NEW YORK (Dec. 2, 2002) - Recently crowned NASCAR Winston Cup Series champion Tony Stewart kicked off his Champion's Week in grand fashion Monday as he visited the White House and met President George W. Bush.
Stewart, the 31-year-old from Rushville, Ind., met with President Bush for about 15 minutes and signed and presented one of his Home Depot racing helmets.
"It was quite humbling," Stewart said following his visit. "It was a very grateful feeling in that short amount of time with the President. He made us feel like one of the guys - except that he has a lot of power. I was a lot more nervous going to the big red (NASCAR) trailer than making the trip to the Oval Office. It was very flattering to have the private time he spent with us."
Stewart was joined on the visit by his girlfriend, Jaime Schaffer; team owner Joe Gibbs and his wife, Pat; crew chief Greg Zipadelli and his wife, Nan; and The Home Depot President/CEO Robert L. Nardelli.
"It was an awesome experience standing in the Oval Office, and we were very fortunate to be in the same room as the President," Gibbs said. "All of us were very impressed by how approachable he was. We were all excited, especially Tony."

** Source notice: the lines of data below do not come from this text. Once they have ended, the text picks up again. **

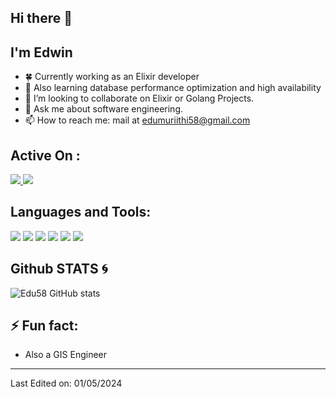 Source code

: ## Hi there 👋
## I'm Edwin
- 🍀 Currently working as an Elixir developer
- 📝 Also learning database performance optimization and high availability
- 👯 I’m looking to collaborate on Elixir or Golang Projects.
- 💬 Ask me about software engineering.
- 📫 How to reach me: mail at edumuriithi58@gmail.com

## Active On :
<p>
<a href="https://www.linkedin.com/in/edwin-karimi/" target="blank">
  <img src="https://img.shields.io/badge/-Edwin-0077B5?style=for-the-badge&logo=Linkedin&logoColor=white"/>
</a>
<a href="https://x.com/edwinkarimi" target="blank">
  <img src="https://img.shields.io/badge/-Edwin-0077B5?style=for-the-badge&logo=x&logoColor=black"/>
</a>
</p>

## Languages and Tools:
<p>
<img src="https://img.shields.io/badge/React-14354C?style=for-the-badge&logo=react&logoColor=blue">
<img src="https://img.shields.io/badge/Angular-14354C?style=for-the-badge&logo=angular&logoColor=red">
<img src="https://img.shields.io/badge/python-14354C?style=for-the-badge&logo=python&logoColor=yellow">
<img src="https://img.shields.io/badge/Go-14354C?style=for-the-badge&logo=go&logoColor=blue">
<img src="https://img.shields.io/badge/Elixir-4B275F?style=for-the-badge&logo=elixir&logoColor=purple">
<img src="https://img.shields.io/badge/PostgreSQL-14354C?style=for-the-badge&logo=postgreSQL&logoColor=blue">
</p>


## Github STATS :cyclone:

![Edu58 GitHub stats](https://github-readme-stats.vercel.app/api?username=Edu58&show_icons=true&theme=radical&count_private=true)
<br>

<!-- ## Some Repos to Visit :blossom:
![ReadMe Card](https://github-readme-stats.vercel.app/api/pin/?username=Edu58&repo=Black-React-Portfolio&show_icons=true&theme=radical)
![ReadMe Card](https://github-readme-stats.vercel.app/api/pin/?username=Edu58&repo=Covid19-Update-WebApp-Leaflet.js&show_icons=true&theme=radical) -->

## ⚡ Fun fact:
- Also a GIS Engineer

-----

Last Edited on: 01/05/2024

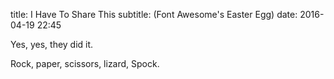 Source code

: title: I Have To Share This
subtitle: (Font Awesome's Easter Egg)
date: 2016-04-19 22:45

<span class="fa fa-hand-rock-o" aria-hidden="true"></span>

<span class="fa fa-hand-paper-o" aria-hidden="true"></span>

<span class="fa fa-hand-scissors-o" aria-hidden="true"></span>

<span class="fa fa-hand-lizard-o" aria-hidden="true"></span>

<span class="fa fa-hand-spock-o" aria-hidden="true"></span>

Yes, yes, they did it.

Rock, paper, scissors, lizard, Spock.
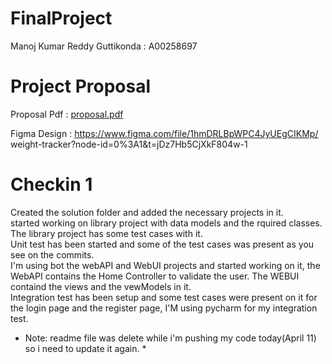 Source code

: # FinalProject
Manoj Kumar Reddy Guttikonda : A00258697

# Project Proposal
Proposal Pdf : [proposal.pdf](https://github.com/luckymanu1116/FinalProject/files/11206775/proposal.pdf)

Figma Design : https://www.figma.com/file/1hmDRLBpWPC4JyUEgCIKMp/ weight-tracker?node-id=0%3A1&t=jDz7Hb5CjXkF804w-1

# Checkin 1

Created the solution folder and added the necessary projects in it. <br>
started working on library project with data models and the rquired classes. The library project has some test cases with it.<br>
Unit test has been started and some of the test cases was present as you see on the commits.<br>
I'm using bot the webAPI and WebUI projects and started working on it, the WebAPI contains the Home Controller to validate the user.
The WEBUI containd the views and the vewModels in it.<br>
Integration test has been setup and some test cases were present on it for the login page and the register page, I'M using pycharm for my integration test.<br>

* Note: readme file was delete while i'm pushing my code today(April 11) so i need to update it again. *



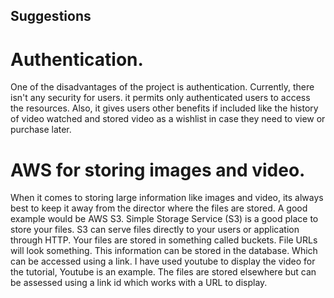 ## Suggestions

# Authentication.
One of the disadvantages of the project is authentication. Currently, there isn't any security for users. it permits only authenticated users to access the resources. Also, it gives users other benefits if included like the history of video watched and stored video as a wishlist in case they need to view or purchase later.

# AWS for storing images and video.
When it comes to storing large information like images and video, its always best to keep it away from the director where the files are stored. A good example would be AWS S3. Simple Storage Service (S3) is a good place to store your files. S3 can serve files directly to your users or application through HTTP. Your files are stored in something called buckets. File URLs will look something. This information can be stored in the database. Which can be accessed using a link. I have used youtube to display the video for the tutorial, Youtube is an example. The files are stored elsewhere but can be assessed using a link id which works with a URL to display.  
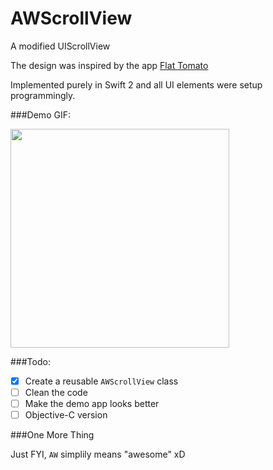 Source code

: # AWScrollView
A modified UIScrollView 

The design was inspired by the app [Flat Tomato](https://itunes.apple.com/us/app/flat-tomato-time-management/id719462746?mt=8)

Implemented purely in Swift 2 and all UI elements were setup programmingly.

###Demo GIF:

<img src="https://github.com/hkalexling/AWScrollView-Lab/blob/master/AWScrollView.gif" width="350">

###Todo:

- [X] Create a reusable `AWScrollView` class
- [ ] Clean the code
- [ ] Make the demo app looks better
- [ ] Objective-C version

###One More Thing

Just FYI, `AW` simplily means "awesome" xD


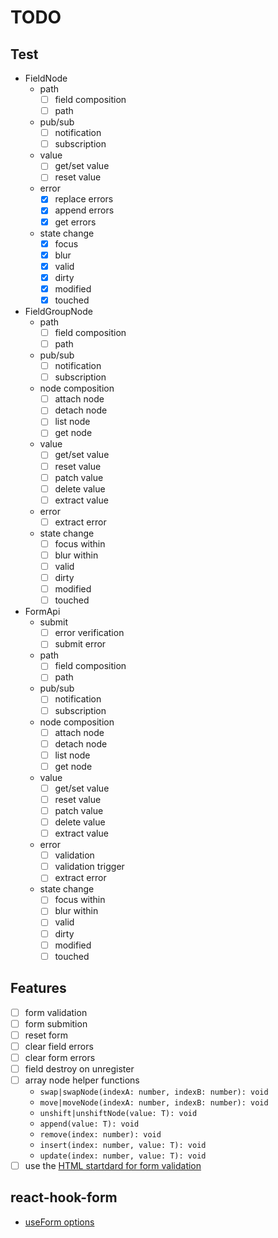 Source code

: # TODO

## Test

- FieldNode
  - path
    - [ ] field composition
    - [ ] path
  - pub/sub
    - [ ] notification
    - [ ] subscription
  - value
    - [ ] get/set value
    - [ ] reset value
  - error
    - [x] replace errors
    - [x] append errors
    - [x] get errors
  - state change
    - [x] focus
    - [x] blur
    - [x] valid
    - [x] dirty
    - [x] modified
    - [x] touched

- FieldGroupNode
  - path
    - [ ] field composition
    - [ ] path
  - pub/sub
    - [ ] notification
    - [ ] subscription
  - node composition
    - [ ] attach node
    - [ ] detach node
    - [ ] list node
    - [ ] get node
  - value
    - [ ] get/set value
    - [ ] reset value
    - [ ] patch value
    - [ ] delete value
    - [ ] extract value
  - error
    - [ ] extract error
  - state change
    - [ ] focus within
    - [ ] blur within
    - [ ] valid
    - [ ] dirty
    - [ ] modified
    - [ ] touched

- FormApi
  - submit
    - [ ] error verification
    - [ ] submit error
  - path
    - [ ] field composition
    - [ ] path
  - pub/sub
    - [ ] notification
    - [ ] subscription
  - node composition
    - [ ] attach node
    - [ ] detach node
    - [ ] list node
    - [ ] get node
  - value
    - [ ] get/set value
    - [ ] reset value
    - [ ] patch value
    - [ ] delete value
    - [ ] extract value
  - error
    - [ ] validation
    - [ ] validation trigger
    - [ ] extract error
  - state change
    - [ ] focus within
    - [ ] blur within
    - [ ] valid
    - [ ] dirty
    - [ ] modified
    - [ ] touched

## Features

- [ ] form validation
- [ ] form submition
- [ ] reset form
- [ ] clear field errors
- [ ] clear form errors
- [ ] field destroy on unregister
- [ ] array node helper functions
  - `swap|swapNode(indexA: number, indexB: number): void`
  - `move|moveNode(indexA: number, indexB: number): void`
  - `unshift|unshiftNode(value: T): void`
  - `append(value: T): void`
  - `remove(index: number): void`
  - `insert(index: number, value: T): void`
  - `update(index: number, value: T): void`
- [ ] use the [HTML startdard for form validation](https://developer.mozilla.org/en-US/docs/Learn/Forms/Form_validation)

## react-hook-form

- [useForm options](https://react-hook-form.com/docs/useform)
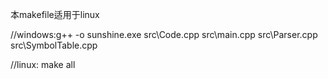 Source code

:本makefile适用于linux

//windows:g++ -o sunshine.exe  src\Code.cpp src\main.cpp src\Parser.cpp src\SymbolTable.cpp



//linux: make all


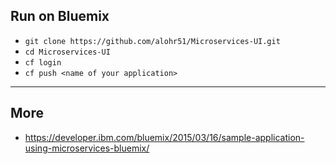 ## Run on Bluemix

* `git clone https://github.com/alohr51/Microservices-UI.git`
* `cd Microservices-UI`
* `cf login`
* `cf push <name of your application>`

---
## More

* https://developer.ibm.com/bluemix/2015/03/16/sample-application-using-microservices-bluemix/


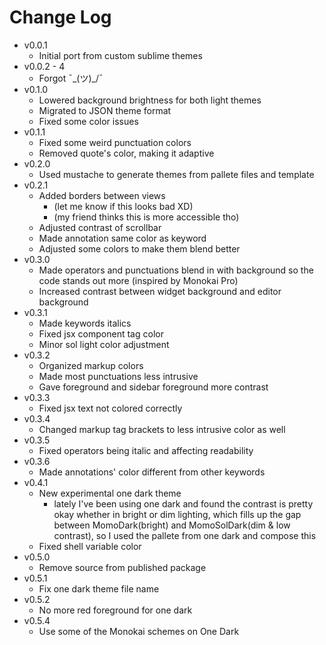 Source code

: # Change Log
- v0.0.1
    - Initial port from custom sublime themes
- v0.0.2 - 4
    - Forgot ¯\_(ツ)_/¯
- v0.1.0
    - Lowered background brightness for both light themes
    - Migrated to JSON theme format
    - Fixed some color issues
- v0.1.1
    - Fixed some weird punctuation colors
    - Removed quote's color, making it adaptive
- v0.2.0
    - Used mustache to generate themes from pallete files and template
- v0.2.1
    - Added borders between views
        - (let me know if this looks bad XD)
        - (my friend thinks this is more accessible tho)
    - Adjusted contrast of scrollbar
    - Made annotation same color as keyword
    - Adjusted some colors to make them blend better
- v0.3.0
    - Made operators and punctuations blend in with background so the code stands out more (inspired by Monokai Pro)
    - Increased contrast between widget background and editor background
- v0.3.1
    - Made keywords italics
    - Fixed jsx component tag color
    - Minor sol light color adjustment
- v0.3.2
    - Organized markup colors
    - Made most punctuations less intrusive
    - Gave foreground and sidebar foreground more contrast
- v0.3.3
    - Fixed jsx text not colored correctly
- v0.3.4
    - Changed markup tag brackets to less intrusive color as well
- v0.3.5
    - Fixed operators being italic and affecting readability
- v0.3.6
    - Made annotations' color different from other keywords
- v0.4.1
    - New experimental one dark theme
        - lately I've been using one dark and found the contrast is pretty okay whether in bright or dim lighting, which fills up the gap between MomoDark(bright) and MomoSolDark(dim & low contrast), so I used the pallete from one dark and compose this
    - Fixed shell variable color
- v0.5.0
    - Remove source from published package
- v0.5.1
    - Fix one dark theme file name
- v0.5.2
    - No more red foreground for one dark
- v0.5.4
    - Use some of the Monokai schemes on One Dark
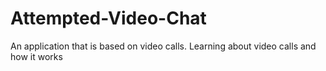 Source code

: # Attempted-Video-Chat
An application that is based on video calls. Learning about video calls and how it works

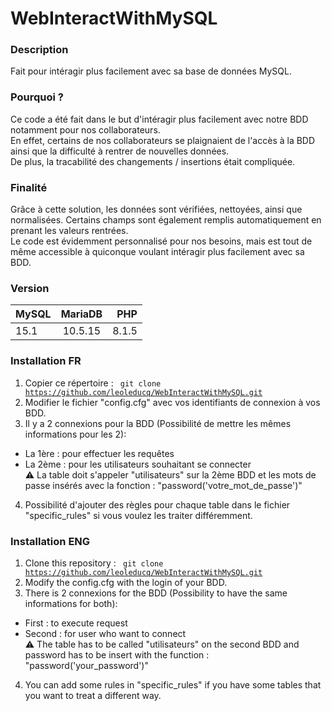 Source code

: # WebInteractWithMySQL
### Description 
Fait pour intéragir plus facilement avec sa base de données MySQL.
### Pourquoi ?
Ce code a été fait dans le but d'intéragir plus facilement avec notre BDD notamment pour nos collaborateurs.<br>
En effet, certains de nos collaborateurs se plaignaient de l'accès à la BDD ainsi que la difficulté à rentrer de nouvelles données.<br>
De plus, la tracabilité des changements / insertions était compliquée.
### Finalité
Grâce à cette solution, les données sont vérifiées, nettoyées, ainsi que normalisées. Certains champs sont également remplis automatiquement en prenant les valeurs rentrées.<br>
Le code est évidemment personnalisé pour nos besoins, mais est tout de même accessible à quiconque voulant intéragir plus facilement avec sa BDD.

### Version
| MySQL        | MariaDB           | PHP  |
| ------------- |:-------------:| -----:|
| 15.1      | 10.5.15 | 8.1.5 |

### Installation FR
1. Copier ce répertoire : <code> git clone https://github.com/leoleducq/WebInteractWithMySQL.git </code>
2. Modifier le fichier "config.cfg" avec vos identifiants de connexion à vos BDD.
3. Il y a 2 connexions pour la BDD (Possibilité de mettre les mêmes informations pour les 2): 
* La 1ère : pour effectuer les requêtes
* La 2ème : pour les utilisateurs souhaitant se connecter<br>
⚠️ La table doit s'appeler "utilisateurs" sur la 2ème BDD et les mots de passe insérés avec la fonction : "password('votre_mot_de_passe')"
4. Possibilité d'ajouter des règles pour chaque table dans le fichier "specific_rules" si vous voulez les traiter différemment.
### Installation ENG
1. Clone this repository : <code> git clone https://github.com/leoleducq/WebInteractWithMySQL.git </code>
2. Modify the config.cfg with the login of your BDD.
3. There is 2 connexions for the BDD (Possibility to have the same informations for both):
* First : to execute request
* Second : for user who want to connect<br>
⚠️ The table has to be called "utilisateurs" on the second BDD and password has to be insert with the function : "password('your_password')"
4. You can add some rules in "specific_rules" if you have some tables that you want to treat a different way.
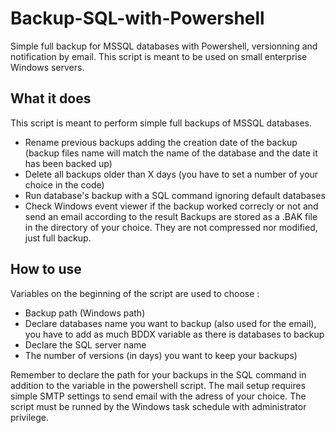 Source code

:# Backup-SQL-with-Powershell
Simple full backup for MSSQL databases with Powershell, versionning and notification by email.
This script is meant to be used on small enterprise Windows servers.

## What it does
This script is meant to perform simple full backups of MSSQL databases.
- Rename previous backups adding the creation date of the backup (backup files name will match the name of the database and the date it has been backed up)
- Delete all backups older than X days (you have to set a number of your choice in the code)
- Run database's backup with a SQL command ignoring default databases
- Check Windows event viewer if the backup worked correcly or not and send an email according to the result
Backups are stored as a .BAK file in the directory of your choice. They are not compressed nor modified, just full backup.

## How to use
Variables on the beginning of the script are used to choose :
- Backup path (Windows path)
- Declare databases name you want to backup (also used for the email), you have to add as much BDDX variable as there is databases to backup
- Declare the SQL server name
- The number of versions (in days) you want to keep your backups)

Remember to declare the path for your backups in the SQL command in addition to the variable in the powershell script.
The mail setup requires simple SMTP settings to send email with the adress of your choice.
The script must be runned by the Windows task schedule with administrator privilege.
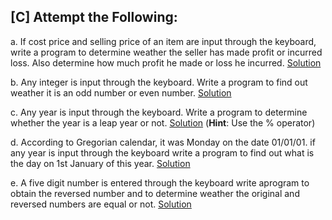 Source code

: ## [C] Attempt the Following:

a. If cost price and selling price of an item are input through the keyboard, write a program to determine weather the seller has made profit or incurred loss. Also determine how much profit he made or loss he incurred. [Solution](./a.c)

b. Any integer is input through the keyboard. Write a program to find out weather it is an odd number or even number. [Solution](./b.c)

c. Any year is input through the keyboard. Write a program to determine whether the year is a leap year or not. [Solution](./c.c)
(**Hint**: Use the % operator)

d. According to Gregorian calendar, it was Monday on the date 01/01/01. if any year is input through the keyboard write a program to find out what is the day on 1st January of this year. [Solution](./d.c)

e. A five digit number is entered through the keyboard write aprogram to obtain the reversed number and to determine weather the original and reversed numbers are equal or not. [Solution](./e.c)
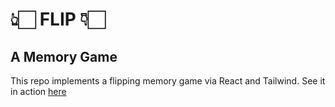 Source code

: # 👆🏻 FLIP 👇🏻

## A Memory Game

This repo implements a flipping memory game via React and Tailwind.
See it in action [here](https://dpjha-flip-game.netlify.app/)
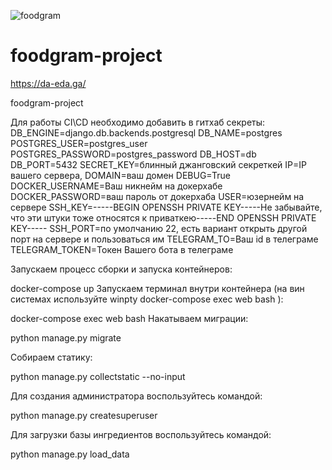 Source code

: ![foodgram](https://github.com/TheZavitaev/foodgram-project/workflows/foodgram/badge.svg)
# foodgram-project
https://da-eda.ga/


foodgram-project


Для работы CI\CD необходимо добавить в гитхаб секреты:
DB_ENGINE=django.db.backends.postgresql
DB_NAME=postgres
POSTGRES_USER=postgres_user
POSTGRES_PASSWORD=postgres_password
DB_HOST=db
DB_PORT=5432
SECRET_KEY=блинный джанговский секреткей
IP=IP вашего сервера,
DOMAIN=ваш домен
DEBUG=True
DOCKER_USERNAME=Ваш никнейм на докерхабе
DOCKER_PASSWORD=ваш пароль от докерхаба
USER=юзернейм на сервере
SSH_KEY=-----BEGIN OPENSSH PRIVATE KEY-----Не забывайте, что эти штуки тоже относятся к приваткею-----END OPENSSH PRIVATE KEY-----
SSH_PORT=по умолчанию 22, есть вариант открыть другой порт на сервере и пользоваться им
TELEGRAM_TO=Ваш id в телеграме
TELEGRAM_TOKEN=Токен Вашего бота в телеграме

Запускаем процесс сборки и запуска контейнеров:

docker-compose up
Запускаем терминал внутри контейнера (на вин системах используйте winpty docker-compose exec web bash ):

docker-compose exec web bash
Накатываем миграции:

python manage.py migrate

Собираем статику:

python manage.py collectstatic --no-input

Для создания администратора воспользуйтесь командой:

python manage.py createsuperuser

Для загрузки базы ингредиентов воспользуйтесь командой:

python manage.py load_data
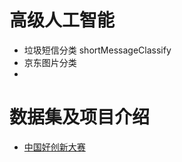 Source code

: # 高级人工智能
- 垃圾短信分类 shortMessageClassify
- 京东图片分类 
- 

# 数据集及项目介绍
- [中国好创新大赛](http://www.wid.org.cn/project/2015ccf/index.php) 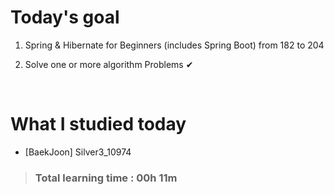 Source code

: # Today's goal

1. Spring & Hibernate for Beginners (includes Spring Boot) from 182 to 204

2. Solve one or more algorithm Problems ✔

<br>

# What I studied today

* [BaekJoon] Silver3_10974

><h3>Total learning time : 00h 11m</h3> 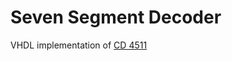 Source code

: # Seven Segment Decoder

VHDL implementation of [CD 4511](https://www.ti.com/lit/ds/symlink/cd54hc4511.pdf)
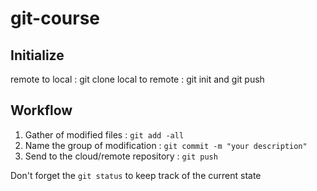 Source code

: # git-course

## Initialize

remote to local : git clone
local to remote : git init and git push

## Workflow

1. Gather of modified files : `git add -all`
2. Name the group of modification : `git commit -m "your description"`
3. Send to the cloud/remote repository : `git push`

Don't forget the `git status` to keep track of the current state

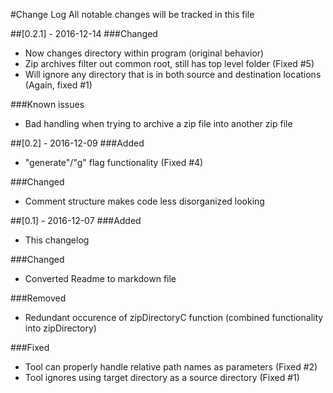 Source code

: #Change Log
All notable changes will be tracked in this file

##[0.2.1] - 2016-12-14
###Changed
- Now changes directory within program (original behavior)
- Zip archives filter out common root, still has top level folder (Fixed #5)
- Will ignore any directory that is in both source and destination locations (Again, fixed #1)

###Known issues 
- Bad handling when trying to archive a zip file into another zip file

##[0.2] - 2016-12-09
###Added
- "generate"/"g" flag functionality (Fixed #4)

###Changed
- Comment structure makes code less disorganized looking

##[0.1] - 2016-12-07
###Added
- This changelog 

###Changed
- Converted Readme to markdown file

###Removed
- Redundant occurence of zipDirectoryC function (combined functionality into zipDirectory)

###Fixed
- Tool can properly handle relative path names as parameters (Fixed #2)
- Tool ignores using target directory as a source directory (Fixed #1)
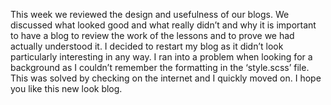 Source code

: 
This week we reviewed the design and usefulness of our blogs. We discussed what looked good and what really didn’t and why it is important to have a blog to review the work of the lessons and to prove we had actually understood it. I decided to restart my blog as it didn’t look particularly interesting in any way. I ran into a problem when looking for a background as I couldn’t remember the formatting in the ‘style.scss’ file. This was solved by checking on the internet and I quickly moved on. I hope you like this new look blog.

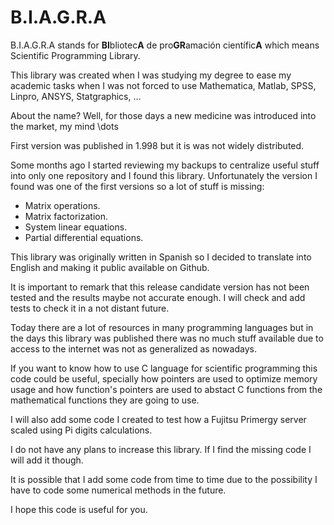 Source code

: # B.I.A.G.R.A

B.I.A.G.R.A stands for **BI**bliotec**A** de pro**GR**amación científic**A** which means Scientific Programming Library.

This library was created when I was studying my degree to ease my academic tasks when I was not forced to use Mathematica, Matlab, SPSS, Linpro, ANSYS, Statgraphics, ...

About the name? Well, for those days a new medicine was introduced into the market, my mind \dots

First version was published in 1.998 but it is was not widely distributed.

Some months ago I started reviewing my backups to centralize useful stuff into only one repository and I found this library. Unfortunately the version I found was one of the first versions so a lot of stuff is missing:

* Matrix operations.
* Matrix factorization.
* System linear equations.
* Partial differential equations.

This library was originally written in Spanish so I decided to translate into English and making it public available on Github.

It is important to remark that this release candidate version has not been tested and the results maybe not accurate enough. I will check and add tests to check it in a not distant future.

Today there are a lot of resources in many programming languages but in the days this library was published there was no much stuff available due to access to the internet was not as generalized as nowadays.

If you want to know how to use C language for scientific programming this code could be useful, specially how pointers are used to optimize memory usage and how function's pointers are used to abstact C functions from the mathematical functions they are going to use.

I will also add some code I created to test how a Fujitsu Primergy server scaled using Pi digits calculations.

I do not have any plans to increase this library. If I find the missing code I will add it though.

It is possible that I add some code from time to time due to the possibility I have to code some numerical methods in the future.

I hope this code is useful for you.
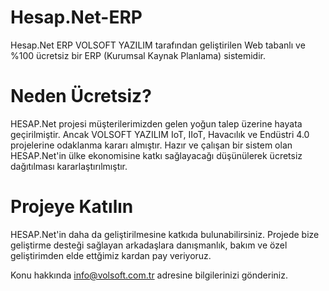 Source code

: # Hesap.Net-ERP
Hesap.Net ERP VOLSOFT YAZILIM tarafından geliştirilen Web tabanlı ve %100 ücretsiz bir ERP (Kurumsal Kaynak Planlama) sistemidir.

# Neden Ücretsiz?
HESAP.Net projesi müşterilerimizden gelen yoğun talep üzerine hayata geçirilmiştir. Ancak VOLSOFT YAZILIM IoT, IIoT, Havacılık ve Endüstri 4.0 projelerine odaklanma kararı almıştır. Hazır ve çalışan bir sistem olan HESAP.Net'in ülke ekonomisine katkı sağlayacağı düşünülerek ücretsiz dağıtılması kararlaştırılmıştır.

# Projeye Katılın
HESAP.Net'in daha da geliştirilmesine katkıda bulunabilirsiniz. Projede bize geliştirme desteği sağlayan arkadaşlara danışmanlık, bakım ve özel geliştirimden elde ettğimiz kardan pay veriyoruz. 

Konu hakkında info@volsoft.com.tr adresine bilgilerinizi gönderiniz.

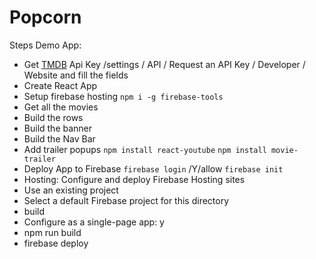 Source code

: # Popcorn

Steps Demo App:
- Get [TMDB](https://www.themoviedb.org/) Api Key /settings / API / Request an API Key / Developer / Website and fill the fields
- Create React App
- Setup firebase hosting 
`npm i -g firebase-tools` 
- Get all the movies
- Build the rows
- Build the banner
- Build the Nav Bar
- Add trailer popups
`npm install react-youtube`
`npm install movie-trailer`
- Deploy App to Firebase
`firebase login` /Y/allow
`firebase init`
- Hosting: Configure and deploy Firebase Hosting sites
- Use an existing project
- Select a default Firebase project for this directory
- build
- Configure as a single-page app: y
- npm run build
- firebase deploy


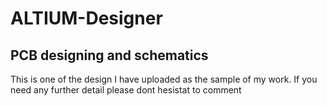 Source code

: # ALTIUM-Designer
PCB designing and schematics
---------------------------------------------------------------------------------------------------------------------------------------

This is one of the design I have uploaded as the sample of my work. If you need any further detail please dont hesistat to comment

"It was neat to see how nice he was but yet at the same time see how much control he has," Zipadelli added. "He told us about the pictures hanging in the Oval Office and what each meant. It was quite a lifetime experience."
Stewart will head to New York City this evening to begin a weeklong flurry of activity that will culminate with Friday evening's NASCAR Winston Cup Series Awards Ceremony at the Manhattan Center.
He will be involved in a variety of media activities throughout the week, including guest appearances on top-rated morning shows Regis and Kelly and Today, special photo shoots and goodwill visits to local New York City fire and police departments.